Predictions to pathways to access/parallel tracks of coming legalization:

  • Rescheduling of FDA-approved psychedelics is performed by the DEA on a state-by-state basis.
  • State-sponsored regulatory systems.
  • State-sponsored decriminalization regimes.
  • City-sponsored decriminalization regimes. These are not that useful because the DEA needs to reschedule psychedelics at the state level.
  • Religious use of psychedelics. The use of entheogen (psychedelics used in religious ceremonies) is restricted by definition to those whose culture includes the ceremonial use of psychedelics.

Recommended legal resources for clinicians interested in providing psychedelic experiences:

  • Portasofia.org—reach out to them with any legal questions.
  • Read the case of a nurse in Indiana microdosing.
  • Natasha Sumner and Kimberly Chew of Husch-Blackwell are lawyers dedicated to helping clinicians who would like to prepare for the provision of MDMA when it is FDA-approved. They are also an excellent resource for other matters relating to the use of psychedelics including ketamine.

Conclusion

With all the data available, we're still in the early stages, so there’s no guarantee of zero risk when dealing with psychedelics. The real question is how to put yourself in a position you’re comfortable with to practice in harmony with your values and minimize risk.

There doesn’t seem to be a huge resistance to rescheduling psychedelics. It’s more of a question of what will be involved for them to be approved. If these compounds are FDA-approved, some states will be rescheduled quickly, while others will be maddeningly slow.

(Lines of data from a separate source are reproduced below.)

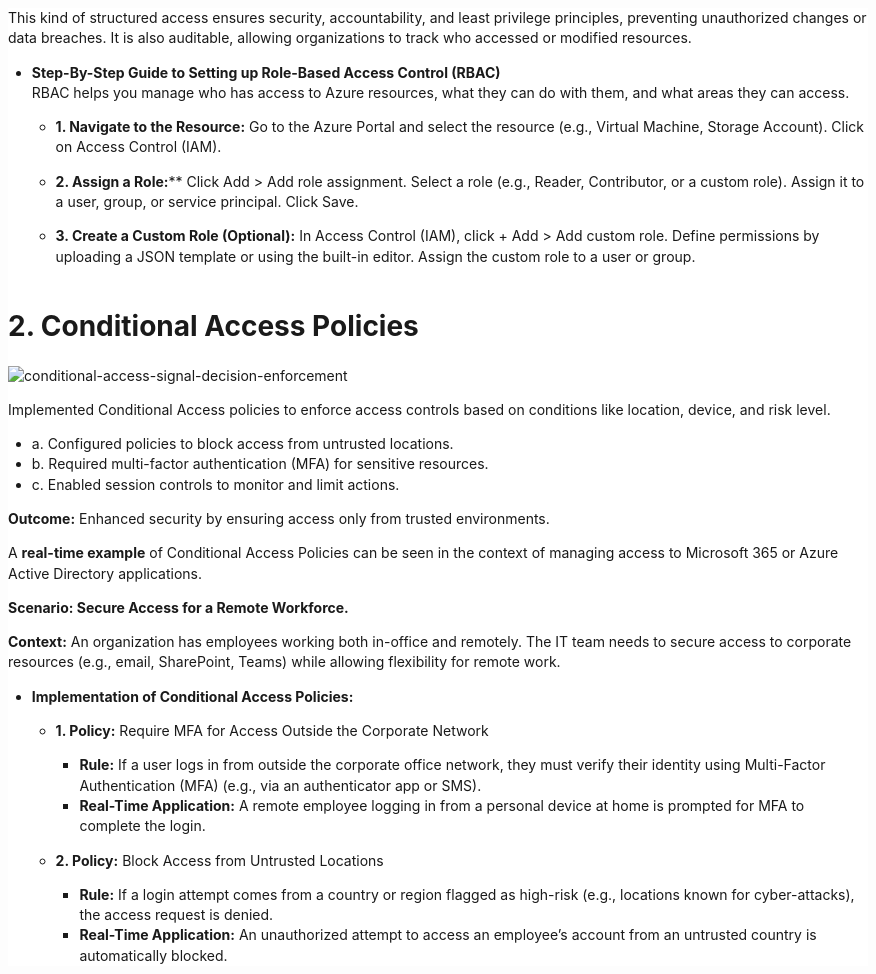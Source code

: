 This kind of structured access ensures security, accountability, and least privilege principles, preventing unauthorized changes or data breaches. It is also auditable, allowing organizations to track who accessed or modified resources.

* **Step-By-Step Guide to Setting up Role-Based Access Control (RBAC)** <br>
    RBAC helps you manage who has access to Azure resources, what they can do with them, and what areas they can access.

   * **1. Navigate to the Resource:**
     Go to the Azure Portal and select the resource (e.g., Virtual Machine, Storage Account).
     Click on Access Control (IAM).

   * **2. Assign a Role:****
     Click Add > Add role assignment.
     Select a role (e.g., Reader, Contributor, or a custom role).
     Assign it to a user, group, or service principal.
     Click Save.

   * **3. Create a Custom Role (Optional):**
     In Access Control (IAM), click + Add > Add custom role.
     Define permissions by uploading a JSON template or using the built-in editor.
     Assign the custom role to a user or group.

# 2. Conditional Access Policies

![conditional-access-signal-decision-enforcement](https://github.com/user-attachments/assets/aff6c995-b934-4662-b841-0390c0736da9)

Implemented Conditional Access policies to enforce access controls based on conditions like location, device, and risk level.
 * a. Configured policies to block access from untrusted locations.
 * b. Required multi-factor authentication (MFA) for sensitive resources.
 * c. Enabled session controls to monitor and limit actions.
   
**Outcome:** Enhanced security by ensuring access only from trusted environments.

A **real-time example** of Conditional Access Policies can be seen in the context of managing access to Microsoft 365 or Azure Active Directory applications.

**Scenario: Secure Access for a Remote Workforce.** <br>

**Context:**
    An organization has employees working both in-office and remotely. The IT team needs to secure access to corporate resources (e.g., email, SharePoint, Teams) while allowing flexibility for remote work.

 * **Implementation of Conditional Access Policies:**
   * **1. Policy:** Require MFA for Access Outside the Corporate Network

     * **Rule:** If a user logs in from outside the corporate office network, they must verify their identity using Multi-Factor Authentication (MFA) (e.g., via an authenticator app or SMS).
     * **Real-Time Application:** A remote employee logging in from a personal device at home is prompted for MFA to complete the login.
      
   * **2. Policy:** Block Access from Untrusted Locations

     * **Rule:** If a login attempt comes from a country or region flagged as high-risk (e.g., locations known for cyber-attacks), the access request is denied.
     * **Real-Time Application:** An unauthorized attempt to access an employee’s account from an untrusted country is automatically blocked.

Either way, the FDA is requiring larger studies than entities initially anticipated. Psychedelics require longer-term studies. Unlike SSRIs, psychedelics are taken episodically. Questions remain like when to re-dose as the treatment fades. To address similar unanswered questions, studies need to be longer—up to a year. MDMA for PTSD will be a good test run to see how this process unfolds in the coming months and years.